Lettre - Les paradis fiscaux aux enfers

J’ai beau être chrétien et prôner le pardon, je voue aux enfers - façon de parler - dans l’au-delà et ici-bas tous les riches qui profitent des paradis fiscaux, les banquiers qui les accueillent et les politiciens qui ne font rien… alors qu’existent des solutions concrètes pour arrêter ce fléau (fraude fiscale), source d’injustice sociale dans une multitude de pays.


L’article de Serge Truffaut, dans Le Devoir du 20 juin, énumérait les mesures concrètes suggérées par le premier ministre britannique, David Cameron, pour ce faire lors de la dernière réunion du G8 tenue en Irlande du Nord, mesures qui ont reçu l’appui des pays présents, sauf une, la plus efficace, qui a été refusée par le Canada, les États-Unis et l’Allemagne.


Honnis soient ces trois pays délinquants, criminels. Honni soit aussi le gouvernement suisse qui, selon un article du même journal, vient de refuser de passer une loi, demandée par les États-Unis, forçant les banques suisses à lever le secret bancaire et à dévoiler le nom des déposants américains qui fuient leurs responsabilités sociales.
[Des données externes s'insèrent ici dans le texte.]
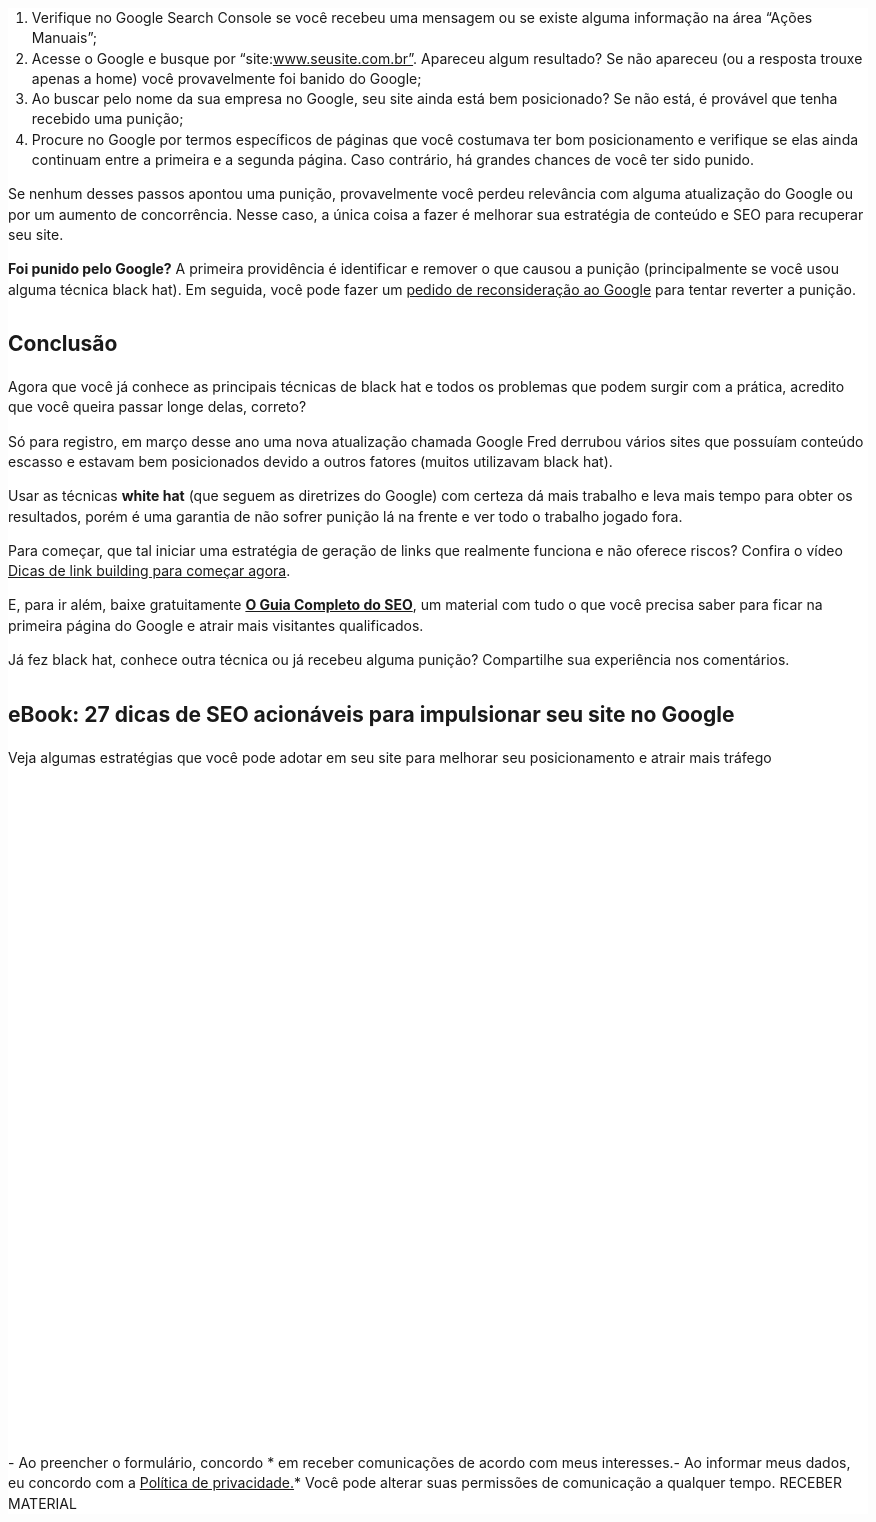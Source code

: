 1. Verifique no Google Search Console se você recebeu uma mensagem ou se existe alguma informação na área “Ações Manuais”;
2. Acesse o Google e busque por “site:www.seusite.com.br”. Apareceu algum resultado? Se não apareceu (ou a resposta trouxe apenas a home) você provavelmente foi banido do Google;
3. Ao buscar pelo nome da sua empresa no Google, seu site ainda está bem posicionado? Se não está, é provável que tenha recebido uma punição;
4. Procure no Google por termos específicos de páginas que você costumava ter bom posicionamento e verifique se elas ainda continuam entre a primeira e a segunda página. Caso contrário, há grandes chances de você ter sido punido.

Se nenhum desses passos apontou uma punição, provavelmente você perdeu relevância com alguma atualização do Google ou por um aumento de concorrência. Nesse caso, a única coisa a fazer é melhorar sua estratégia de conteúdo e SEO para recuperar seu site.

**Foi punido pelo Google?** A primeira providência é identificar e remover o que causou a punição (principalmente se você usou alguma técnica black hat). Em seguida, você pode fazer um [pedido de reconsideração ao Google](https://www.google.com/webmasters/tools/reconsideration?hl=pt-BR) para tentar reverter a punição.

## Conclusão

Agora que você já conhece as principais técnicas de black hat e todos os problemas que podem surgir com a prática, acredito que você queira passar longe delas, correto?

Só para registro, em março desse ano uma nova atualização chamada Google Fred derrubou vários sites que possuíam conteúdo escasso e estavam bem posicionados devido a outros fatores (muitos utilizavam black hat).

Usar as técnicas **white hat** (que seguem as diretrizes do Google) com certeza dá mais trabalho e leva mais tempo para obter os resultados, porém é uma garantia de não sofrer punição lá na frente e ver todo o trabalho jogado fora.

Para começar, que tal iniciar uma estratégia de geração de links que realmente funciona e não oferece riscos? Confira o vídeo [Dicas de link building para começar agora](https://resultadosdigitais.com.br/blog/dicas-de-link-building/).

E, para ir além, baixe gratuitamente **[O Guia Completo do SEO](http://materiais.resultadosdigitais.com.br/guia-completo-seo)**, um material com tudo o que você precisa saber para ficar na primeira página do Google e atrair mais visitantes qualificados.

Já fez black hat, conhece outra técnica ou já recebeu alguma punição? Compartilhe sua experiência nos comentários.

## eBook: 27 dicas de SEO acionáveis para impulsionar seu site no Google

Veja algumas estratégias que você pode adotar em seu site para melhorar seu posicionamento e atrair mais tráfego

![img](data:image/svg+xml,%3Csvg%20xmlns='http://www.w3.org/2000/svg'%20viewBox='0%200%20310%20235'%3E%3C/svg%3E)

\- Ao preencher o formulário, concordo * em receber comunicações de acordo com meus interesses.- Ao informar meus dados, eu concordo com a [Política de privacidade.](https://legal.rdstation.com/pt/privacy-policy/)* Você pode alterar suas permissões de comunicação a qualquer tempo.
RECEBER MATERIAL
Honte encore aux pays qui refusent d’instaurer la taxe Tobin (du nom de James Tobin, Prix Nobel d’économie), présentée par la Commission de Bruxelles en février 2013, qui établirait une taxe minime (moins de 0,1 %) sur toutes les transactions financières (échanges d’actions et d’obligations).


Le monde ne mourra pas parce qu’il y a des méchants, mais parce qu’il y a trop de bonnes personnes qui ne dénoncent rien et ne font rien pour les en empêcher.


Comme l’a écrit Albert Einstein : « Le monde est dangereux à vivre non pas tant à cause de ceux qui font le mal, mais à cause de ceux qui regardent et laissent faire.